*** Block opens ***

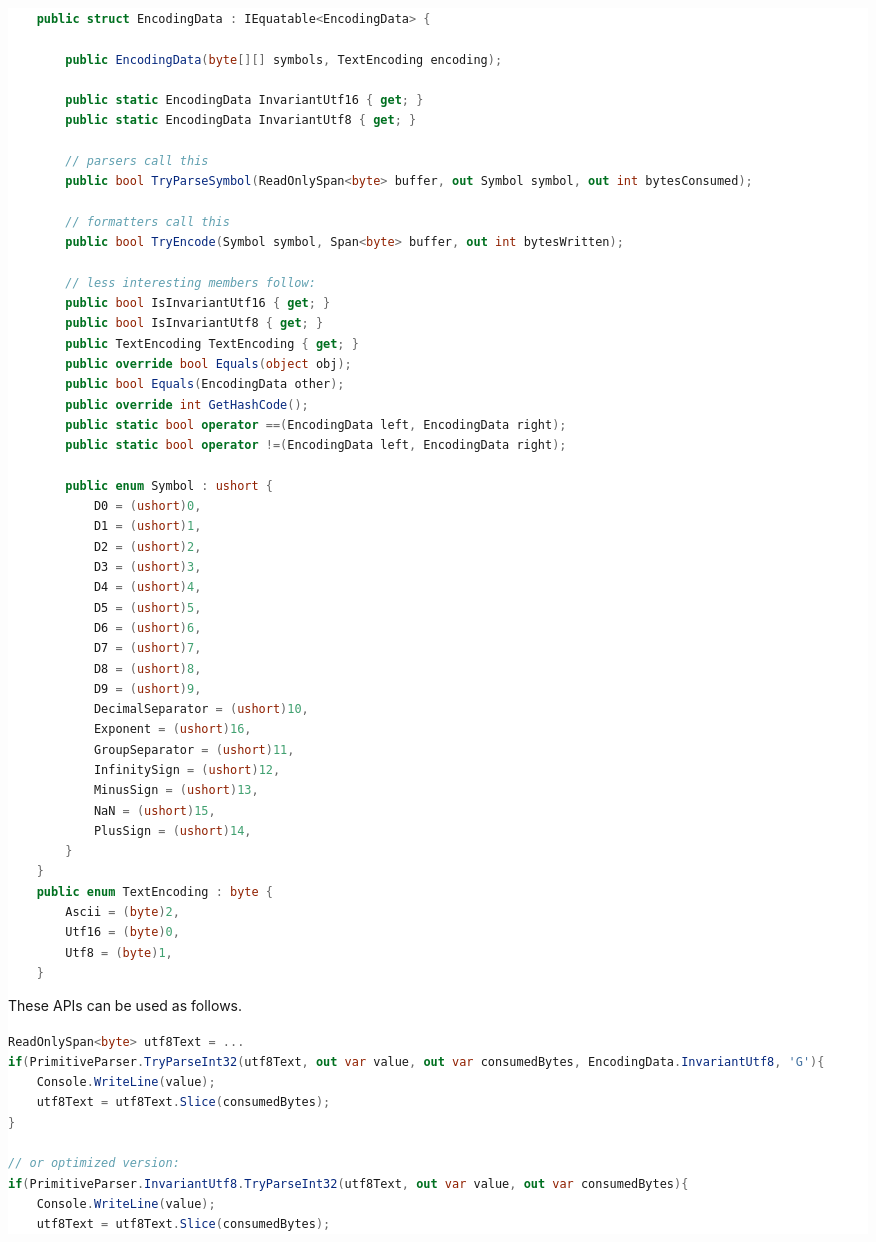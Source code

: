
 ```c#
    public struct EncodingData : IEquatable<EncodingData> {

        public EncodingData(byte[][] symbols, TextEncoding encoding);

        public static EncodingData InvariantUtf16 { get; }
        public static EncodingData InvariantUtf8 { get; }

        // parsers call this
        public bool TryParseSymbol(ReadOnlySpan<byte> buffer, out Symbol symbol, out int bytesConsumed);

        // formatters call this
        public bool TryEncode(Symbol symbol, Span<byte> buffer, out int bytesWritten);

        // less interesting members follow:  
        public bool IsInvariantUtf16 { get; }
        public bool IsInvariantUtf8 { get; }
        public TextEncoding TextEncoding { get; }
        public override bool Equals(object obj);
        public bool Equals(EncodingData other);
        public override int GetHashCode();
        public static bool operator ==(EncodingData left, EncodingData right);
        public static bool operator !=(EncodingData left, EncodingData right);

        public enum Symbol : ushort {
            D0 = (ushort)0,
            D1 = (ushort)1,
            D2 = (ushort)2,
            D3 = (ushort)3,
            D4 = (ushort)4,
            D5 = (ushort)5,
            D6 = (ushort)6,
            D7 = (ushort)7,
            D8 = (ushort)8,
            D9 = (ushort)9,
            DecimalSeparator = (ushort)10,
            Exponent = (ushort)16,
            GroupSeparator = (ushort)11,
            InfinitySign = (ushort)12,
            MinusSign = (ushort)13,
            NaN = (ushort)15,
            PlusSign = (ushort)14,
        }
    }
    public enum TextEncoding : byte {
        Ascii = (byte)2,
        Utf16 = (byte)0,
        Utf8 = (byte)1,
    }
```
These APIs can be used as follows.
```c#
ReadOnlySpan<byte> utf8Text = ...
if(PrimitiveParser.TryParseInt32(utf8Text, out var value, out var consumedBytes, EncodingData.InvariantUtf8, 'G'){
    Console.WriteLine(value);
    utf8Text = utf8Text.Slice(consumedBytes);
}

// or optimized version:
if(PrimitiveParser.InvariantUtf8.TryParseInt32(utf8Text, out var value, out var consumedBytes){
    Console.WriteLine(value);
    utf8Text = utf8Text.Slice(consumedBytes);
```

*** Block closes ***
*** Block opens ***

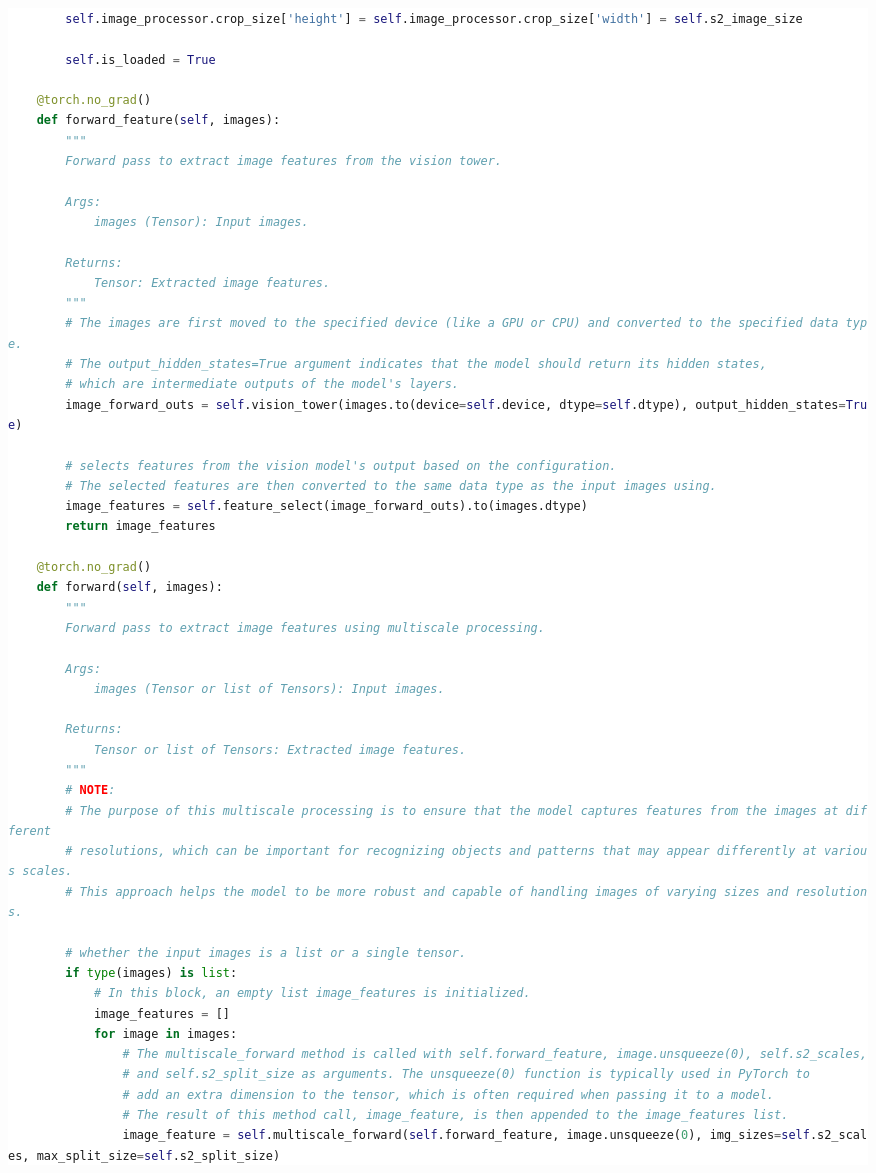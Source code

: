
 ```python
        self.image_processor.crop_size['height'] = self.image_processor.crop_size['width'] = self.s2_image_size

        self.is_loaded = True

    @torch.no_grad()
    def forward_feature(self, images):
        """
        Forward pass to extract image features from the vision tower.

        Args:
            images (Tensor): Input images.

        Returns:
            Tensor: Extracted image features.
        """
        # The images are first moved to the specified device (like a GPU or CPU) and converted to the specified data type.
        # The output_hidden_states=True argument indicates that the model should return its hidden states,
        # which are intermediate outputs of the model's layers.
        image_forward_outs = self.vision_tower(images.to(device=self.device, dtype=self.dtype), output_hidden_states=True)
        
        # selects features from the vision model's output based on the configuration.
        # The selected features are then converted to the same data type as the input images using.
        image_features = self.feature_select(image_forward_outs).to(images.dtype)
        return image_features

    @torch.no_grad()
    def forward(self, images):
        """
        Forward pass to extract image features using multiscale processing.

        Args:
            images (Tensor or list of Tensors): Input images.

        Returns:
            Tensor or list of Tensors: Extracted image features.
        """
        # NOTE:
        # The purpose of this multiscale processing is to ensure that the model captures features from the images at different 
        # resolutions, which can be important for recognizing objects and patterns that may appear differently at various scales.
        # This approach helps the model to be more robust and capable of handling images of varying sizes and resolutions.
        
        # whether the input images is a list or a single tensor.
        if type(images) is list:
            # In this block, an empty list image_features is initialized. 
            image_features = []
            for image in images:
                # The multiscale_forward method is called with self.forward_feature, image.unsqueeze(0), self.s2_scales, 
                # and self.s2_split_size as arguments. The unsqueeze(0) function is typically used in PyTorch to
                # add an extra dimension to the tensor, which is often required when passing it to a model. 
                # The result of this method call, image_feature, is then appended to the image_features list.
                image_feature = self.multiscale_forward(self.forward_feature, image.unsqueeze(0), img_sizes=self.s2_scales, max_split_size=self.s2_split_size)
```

*** Block closes ***

Search the data above for the string "Extracted". Report every line where it is found.

            Tensor: Extracted image features.
            Tensor or list of Tensors: Extracted image features.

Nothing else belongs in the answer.